F: Was ist die mitteltönige Stimmung?
A: Unter mitteltönigen Stimmungen versteht man eine Reihe von Stimmungen, die in der Renaissance, im Barock und vielfach auch in späterer Zeit hauptsächlich für Tasteninstrumente gebräuchlich waren. Die mitteltönige Stimmung mit ihren vielen reinen Terzen verwirklicht fast vollkommen die reine Stimmunng für Tasteninstrumente – allerdings nur für eine begrenzte Zahl von Tonarten. (Wikipedia)
F: Und woher kommt das Wort „mitteltönig“?
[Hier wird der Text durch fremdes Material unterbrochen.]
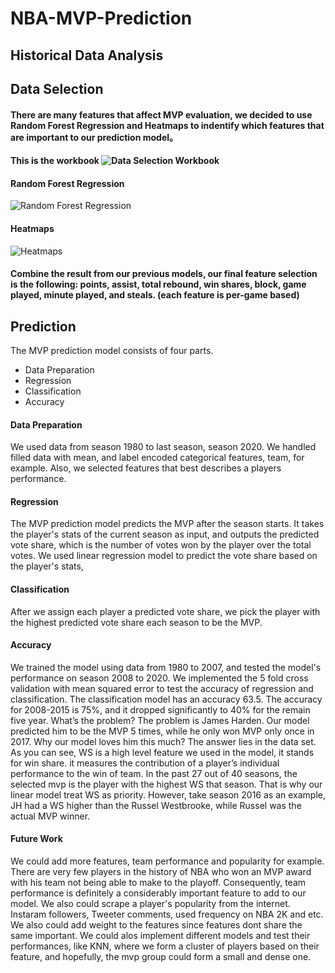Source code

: # NBA-MVP-Prediction

## Historical Data Analysis

## Data Selection
#### There are many features that affect MVP evaluation, we decided to use Random Forest Regression and Heatmaps to indentify which features that are important to our prediction model。

#### This is the workbook ![Data Selection Workbook](https://github.com/zzhu76/NBA-MVP-Prediction/blob/main/MVP_Feature_Selection_.ipynb)

#### Random Forest Regression
![Random Forest Regression](https://user-images.githubusercontent.com/89670129/135665300-428f22db-47ba-4ea4-8f7c-9ad99c065815.jpg)

#### Heatmaps
![Heatmaps](https://user-images.githubusercontent.com/89670129/135664857-d556adb7-a4c9-44af-b94d-048f90d29934.jpg)

#### Combine the result from our previous models, our final feature selection is the following: points, assist,  total rebound, win shares, block, game played, minute played, and steals. (each feature is per-game based)


## Prediction 
The MVP prediction model consists of four parts. 

  - Data Preparation
  - Regression 
  - Classification 
  - Accuracy

#### Data Preparation
We used data from season 1980 to last season, season 2020. We handled filled data with mean, and label encoded categorical features, team, for example. Also, we selected features that best describes a players performance. 

#### Regression
The MVP prediction model predicts the MVP after the season starts. It takes the player's stats of the current season as input, and outputs the predicted vote share, which is the number of votes won by the player over the total votes. We used linear regression model to predict the vote share based on the player's stats, 

#### Classification
After we assign each player a predicted vote share, we pick the player with the highest predicted vote share each season to be the MVP. 

#### Accuracy
We trained the model using data from 1980 to 2007, and tested the model's performance on season 2008 to 2020. We implemented the 5 fold cross validation with mean squared error to test the accuracy of regression and classification. The classification model has an accuracy 63.5. The accuracy for 2008-2015 is 75%, and it dropped significantly to 40% for the remain five year. What’s the problem? The problem is James Harden. Our model predicted him to be the MVP 5 times, while he only won MVP only once in 2017. Why our model loves him this much? The answer lies in the data set. As you can see, WS is a high level feature we used in the model, it stands for win share. it measures the contribution of a player’s individual performance to the win of team. In the past 27 out of 40 seasons, the selected mvp is the player with the highest WS that season. That is why our linear model treat WS as priority. However, take season 2016 as an example, JH had a WS higher than the Russel Westbrooke, while Russel was the actual MVP winner. 

#### Future Work
We could add more features, team performance and popularity for example. There are very few players in the history of NBA who won an MVP award with his team not being able to make to the playoff. Consequently, team performance is definitely a considerably important feature to add to our model. We also could scrape a player's popularity from the internet. Instaram followers, Tweeter comments, used frequency on NBA 2K and etc. We also could add weight to the features since features dont share the same important. We could alos implement different models and test their performances, like KNN, where we form a cluster of players based on their feature, and hopefully, the mvp group could form a small and dense one.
A: Daher, dass man die Terz, z.B. C – E, rein gestimmt hat und den Ganzton dazwischen, also das D, genau in die Mitte gesetzt hat. (Voher waren die Sekunden-Abstände C-D und D-E unterschiedlich groß)
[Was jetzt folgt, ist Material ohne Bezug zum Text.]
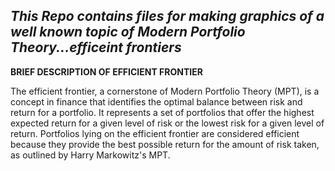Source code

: 
*This Repo contains files for making graphics of a well known topic of Modern Portfolio Theory...efficeint frontiers*
--
**BRIEF DESCRIPTION OF EFFICIENT FRONTIER**

The efficient frontier, a cornerstone of Modern Portfolio Theory (MPT), is a concept in finance that identifies the optimal balance between risk and return for a portfolio.
It represents a set of portfolios that offer the highest expected return for a given level of risk or the lowest risk for a given level of return. 
Portfolios lying on the efficient frontier are considered efficient because they provide the best possible return for the amount of risk taken, as outlined by Harry Markowitz's MPT.
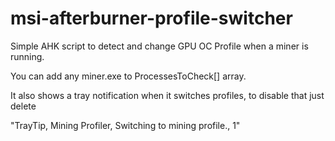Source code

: # msi-afterburner-profile-switcher
Simple AHK script to detect and change GPU OC Profile when a miner is running.

You can add any miner.exe to ProcessesToCheck[] array.

It also shows a tray notification when it switches profiles, to disable that just delete 

"TrayTip, Mining Profiler, Switching to mining profile., 1"
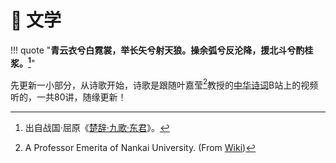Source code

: # 📝 文学


!!! quote "**青云衣兮白霓裳，举长矢兮射天狼。操余弧兮反沦降，援北斗兮酌桂浆。[^1]**"

先更新一小部分，从诗歌开始，诗歌是跟随叶嘉莹[^2]教授的[中华诗词](https://www.bilibili.com/video/BV1Xm4y1b7p8/?spm_id_from=333.337.search-card.all.click)B站上的视频听的，一共80讲，随缘更新！



[^1]: 出自战国·屈原《[楚辞·九歌·东君](https://baike.baidu.com/item/九歌·东君/699350)》。
[^2]: A Professor Emerita of Nankai University. (From [Wiki](https://en.wikipedia.org/wiki/Chia-ying_Yeh))
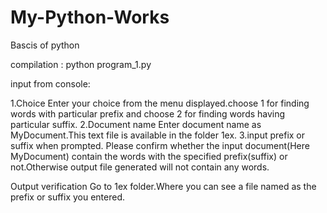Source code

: My-Python-Works
===============

Bascis of python

compilation :
python program_1.py

input from console:

1.Choice
Enter your choice from the menu displayed.choose 1 for finding words with particular prefix and choose 2 for finding words having particular suffix.
2.Document name
Enter document name as MyDocument.This text file is available in the folder 1ex.
3.input prefix or suffix when prompted.
Please confirm whether the input document(Here MyDocument) contain the words with the specified prefix(suffix) or not.Otherwise output file generated will not contain any words.

Output verification
Go to 1ex folder.Where you can see a file named as the prefix or suffix you entered. 
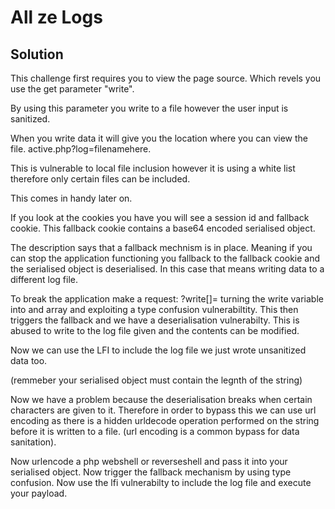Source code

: # All ze Logs

## Solution

This challenge first requires you to view the page source. Which revels you use the get parameter "write".

By using this parameter you write to a file however the user input is sanitized.

When you write data it will give you the location where you can view the file.
active.php?log=filenamehere.

This is vulnerable to local file inclusion however it is using a white list therefore only certain files can be included.

This comes in handy later on.

If you look at the cookies you have you will see a session id and fallback cookie. This fallback cookie contains a base64 encoded serialised object.

The description says that a fallback mechnism is in place. Meaning if you can stop the application functioning you fallback to the fallback cookie and the serialised object is  deserialised. In this case that means writing data to a different log file.

To break the application make a request: ?write[]= turning the write variable into and array and exploiting a type confusion vulnerabiltity. This then triggers the fallback and we have a deserialisation vulnerabilty. This is abused to write to the log file given and the contents can be modified.

Now we can use the LFI to include the log file we just wrote unsanitized data too.

(remmeber your serialised object must contain the legnth of the string)

Now we have a problem because the deserialisation breaks when certain characters are given to it. Therefore in order to bypass this we can use url encoding as there is a hidden urldecode operation performed on the string before it is written to a file. (url encoding is a common bypass for data sanitation).

Now urlencode a php webshell or reverseshell and pass it into your serialised object. Now trigger the fallback mechanism by using type confusion. Now use the lfi vulnerabilty to include the log file and execute your payload.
F: Wie unterscheiden sich pythagoreische, mitteltönige und wohltemperierte Stimmung?
A: Ganz grob charakterisierend kann man sagen:
Pythagoreische Stimmung: Reine Quinten – unreine Terzen. Im Mittelalter hat man die Orgeln nach reinen Quinten aufwärts gestimmt.
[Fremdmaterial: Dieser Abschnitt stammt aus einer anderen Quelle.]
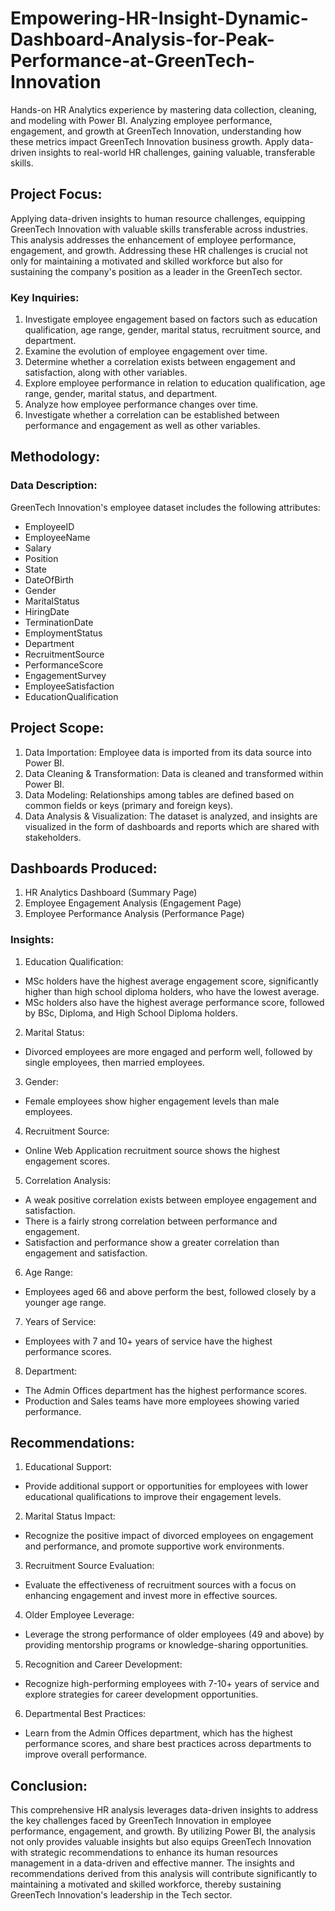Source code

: # Empowering-HR-Insight-Dynamic-Dashboard-Analysis-for-Peak-Performance-at-GreenTech-Innovation
Hands-on HR Analytics experience by mastering data collection, cleaning, and modeling with Power BI. Analyzing employee performance, engagement, and growth at GreenTech Innovation, understanding how these metrics impact GreenTech Innovation business growth. Apply data-driven insights to real-world HR challenges, gaining valuable, transferable skills.

## Project Focus:
Applying data-driven insights to human resource challenges, equipping GreenTech Innovation with valuable skills transferable across industries. This analysis addresses the enhancement of employee performance, engagement, and growth. Addressing these HR challenges is crucial not only for maintaining a motivated and skilled workforce but also for sustaining the company's position as a leader in the GreenTech sector.
### Key Inquiries:
1.	Investigate employee engagement based on factors such as education qualification, age range, gender, marital status, recruitment source, and department.
2.	Examine the evolution of employee engagement over time.
3.	Determine whether a correlation exists between engagement and satisfaction, along with other variables.
4.	Explore employee performance in relation to education qualification, age range, gender, marital status, and department.
5.	Analyze how employee performance changes over time.
6.	Investigate whether a correlation can be established between performance and engagement as well as other variables.
## Methodology:
### Data Description:
GreenTech Innovation's employee dataset includes the following attributes:
- EmployeeID
- EmployeeName
- Salary
- Position
- State
- DateOfBirth
- Gender
- MaritalStatus
- HiringDate
- TerminationDate
- EmploymentStatus
- Department
- RecruitmentSource
- PerformanceScore
- EngagementSurvey
- EmployeeSatisfaction
- EducationQualification


## Project Scope:
1.	Data Importation: Employee data is imported from its data source into Power BI.
2.	Data Cleaning & Transformation: Data is cleaned and transformed within Power BI.
3.	Data Modeling: Relationships among tables are defined based on common fields or keys (primary and foreign keys).
4.	Data Analysis & Visualization: The dataset is analyzed, and insights are visualized in the form of dashboards and reports which are shared with stakeholders.

## Dashboards Produced:
1.	HR Analytics Dashboard (Summary Page)
2.	Employee Engagement Analysis (Engagement Page)
3.	Employee Performance Analysis (Performance Page)

### Insights:
1.	Education Qualification:
- 	MSc holders have the highest average engagement score, significantly higher than high school diploma holders, who have the lowest average.
- 	MSc holders also have the highest average performance score, followed by BSc, Diploma, and High School Diploma holders.
2.	Marital Status:
- Divorced employees are more engaged and perform well, followed by single employees, then married employees.
3.	Gender:
- Female employees show higher engagement levels than male employees.
4.	Recruitment Source:
- Online Web Application recruitment source shows the highest engagement scores.
5.	Correlation Analysis:
- A weak positive correlation exists between employee engagement and satisfaction.
- There is a fairly strong correlation between performance and engagement.
- Satisfaction and performance show a greater correlation than engagement and satisfaction.
6.	Age Range:
- Employees aged 66 and above perform the best, followed closely by a younger age range.
7.	Years of Service:
- Employees with 7 and 10+ years of service have the highest performance scores.
8.	Department:
- The Admin Offices department has the highest performance scores.
- Production and Sales teams have more employees showing varied performance.


## Recommendations:
1.	Educational Support:
- Provide additional support or opportunities for employees with lower educational qualifications to improve their engagement levels.
2.	Marital Status Impact:
- Recognize the positive impact of divorced employees on engagement and performance, and promote supportive work environments.
3.	Recruitment Source Evaluation:
- Evaluate the effectiveness of recruitment sources with a focus on enhancing engagement and invest more in effective sources.
4.	Older Employee Leverage:
- Leverage the strong performance of older employees (49 and above) by providing mentorship programs or knowledge-sharing opportunities.
5.	Recognition and Career Development:
- Recognize high-performing employees with 7-10+ years of service and explore strategies for career development opportunities.
6.	Departmental Best Practices:
- Learn from the Admin Offices department, which has the highest performance scores, and share best practices across departments to improve overall performance.
  
## Conclusion:
This comprehensive HR analysis leverages data-driven insights to address the key challenges faced by GreenTech Innovation in employee performance, engagement, and growth. By utilizing Power BI, the analysis not only provides valuable insights but also equips GreenTech Innovation with strategic recommendations to enhance its human resources management in a data-driven and effective manner. The insights and recommendations derived from this analysis will contribute significantly to maintaining a motivated and skilled workforce, thereby sustaining GreenTech Innovation's leadership in the Tech sector.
Mitteltönige Stimmung: Reine Terzen – unreine Quinten. Das war die Stimmung der Renaissance. („Unterstützt wird dieses Prinzip durch die Eigenschaft des Ohres, eine unreine Quinte nicht als solche zu empfinden, solange die wohlklingende Natur-Terz als Bestandteil eines Dur-Akkordes enthalten ist.“ (http://mepoolserver.pi.tu-berlin.de/Bilder/Historie/Stimmung.pdf )
Wohltemperierte Stimmung: Alle Intervalle werden unrein. Die Quinten aber weniger als die Terzen.
(Sehr schön erklärt wird das auf: http://www.br-online.de/kinder/fragen-verstehen/musiklexikon/2012/03424/ )
F: Was bedeutet der Begriff „rein“ in Bezug auf die Stimmung?
A: Ein Intervall ist dann rein, wenn es so sauber klingt, dass es nicht mehr flirrt oder, wie der Fachmann sagt, „nicht mehr schwebt“. Oktaven sind immer rein. An zweiter Stelle kommen die Quinten. Bis heute werden z.B. die Geigen in reinen Quinten gestimmt.
„Rein“ bedeutet aber auch: Der Obertonreihe entsprechend.
F: Hat Bach wirklich so eine Scheu vor weiten Reisen gehabt?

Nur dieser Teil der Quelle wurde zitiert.